Messolonghi (or Missolonghi) is a town in Western Greece which played a big role in the Greek War of Independence and is where the British poet Lord Byron died.
Messolonghi is on the northern shores of the Gulf of Patras and about a 45-minute drive from the city of Patras. It’s a 3-hour drive west from Athens, along the shores of the Gulf of Patras, and a 2-hour drive from Delphi. It’s also about two hours south of the airport at Preveza.
There isn’t a great deal to see and do in Messolonghi, as it’s not really a tourist town, though if you’re passing through then you could easily spend a night and a day here, to see the handful of sights. It also has a lovely setting, by the water and surrounded by lagoons.
This is Messolonghi’s Cultural and Arts Centre, and is much more comprehensive and modern than the history and art museum. It has traditional costumes, archaeological finds, icons and religious relics, a good collection of paintings and sculptures, and an unusual but interesting collection of salt shakers.
Next to the cemetery is where you’ll find the Garden of Heroes, dedicated to the men and women who fought in the Greek War of Independence. This is where you will find a statue of Lord Byron, beneath which his heart is buried.
The Christos and Sophia Mosxandreou Gallery of Modern Art is in an 1835 Neo-classical building opposite the church of Agios Spuridonas. Its traditional exterior is in stark contrast to some of the ultra-modern art works inside.
This grandly-titled museum is in a mansion dating from 1931 and contains many artifacts from the Greek War of Independence along with paintings, coins, guns, and medals. There’s also a collection of items that belonged to Lord Byron, as well as some of his manuscripts.
In May, 1821, Messolonghi became the first place in Western Greece to join in with support for the Greek War of Independence. There were many Turkish families living in the town and they quickly made their escape to the safety of the town of Vrachori, where there was a strong Turkish military presence. Vrachori is now known as Agrinio and is about a 40-minute drive due north of Messolonghi.
In October, 1822, about 7-8,000 Turkish forces laid siege to Messolonghi, in an attempt to retake control. There were only about 500 Greek soldiers inside the town, but they held out until the Turkish troops gave up on 31 December, 1822. Another attack was launched in September, 1823, but this was abandoned within two months.
A third siege began in April, 1825, and it showed the strategic importance of Messolonghi as this time it involved 30,000 Turkish soldiers, later joined by another 10,000 troops from Egypt. The 10,500 inhabitants held out for 12 months, but this time the Turkish and Egyptian troops did not abandon the siege. Instead, they slaughtered the population as the people tried to escape. Messolonghi was later given the name of Hiera Polis (Sacred City) by Greeks recognizing their heroism and sacrifice in the Greek cause. Greece won its independence in 1829.
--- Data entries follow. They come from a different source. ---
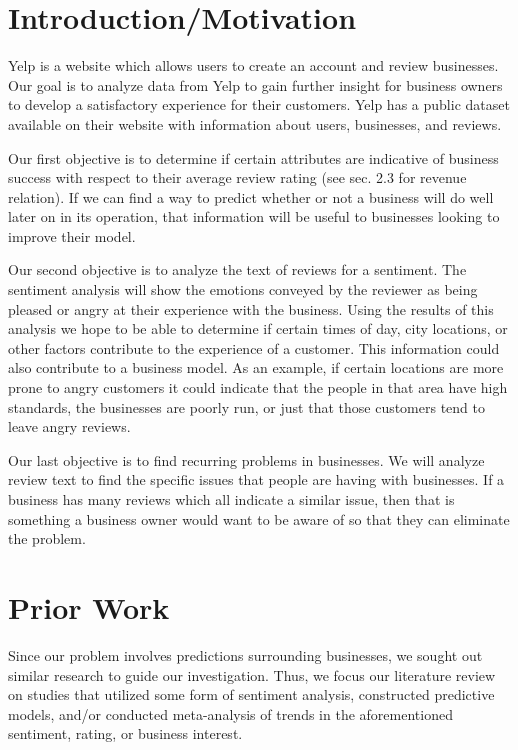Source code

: 
\section{Introduction/Motivation}

\quad Yelp is a website which allows users to create an account and review businesses. Our goal is to analyze data from Yelp to gain further insight for business owners to develop a satisfactory experience for their customers. Yelp has a public dataset available on their website with information about users, businesses, and reviews.

\quad Our first objective is to determine if certain attributes are indicative of business success with respect to their average review rating (see sec. 2.3 for revenue relation). If we can find a way to predict whether or not a business will do well later on in its operation, that information will be useful to businesses looking to improve their model.

\quad Our second objective is to analyze the text of reviews for a sentiment. The sentiment analysis will show the emotions conveyed by the reviewer as being pleased or angry at their experience with the business. Using the results of this analysis we hope to be able to determine if certain times of day, city locations, or other factors contribute to the experience of a customer. This information could also contribute to a business model. As an example, if certain locations are more prone to angry customers it could indicate that the people in that area have high standards, the businesses are poorly run, or just that those customers tend to leave angry reviews.

\quad Our last objective is to find recurring problems in businesses. We will analyze review text to find the specific issues that people are having with businesses. If a business has many reviews which all indicate a similar issue, then that is something a business owner would want to be aware of so that they can eliminate the problem.

\section{Prior Work}

Since our problem involves predictions surrounding businesses, we sought out similar research to guide our investigation. Thus, we focus our literature review on studies that utilized some form of sentiment analysis, constructed predictive models, and/or conducted meta-analysis of trends in the aforementioned sentiment, rating, or business interest.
The British poet Lord Byron had been a regular visitor to Greece and loved the country so much that he signed up to support their fight for independence. He was in Messolonghi in 1824, planning to join in an attack on the Turkish-held fortress of Lepanto. Before that could happen, he fell ill and contracted a fever, which led to his death on 19 April, 1824. His heart is buried in the town in a cenotaph, and there is also a statue of him there. All over Greece you will find streets named in his honour.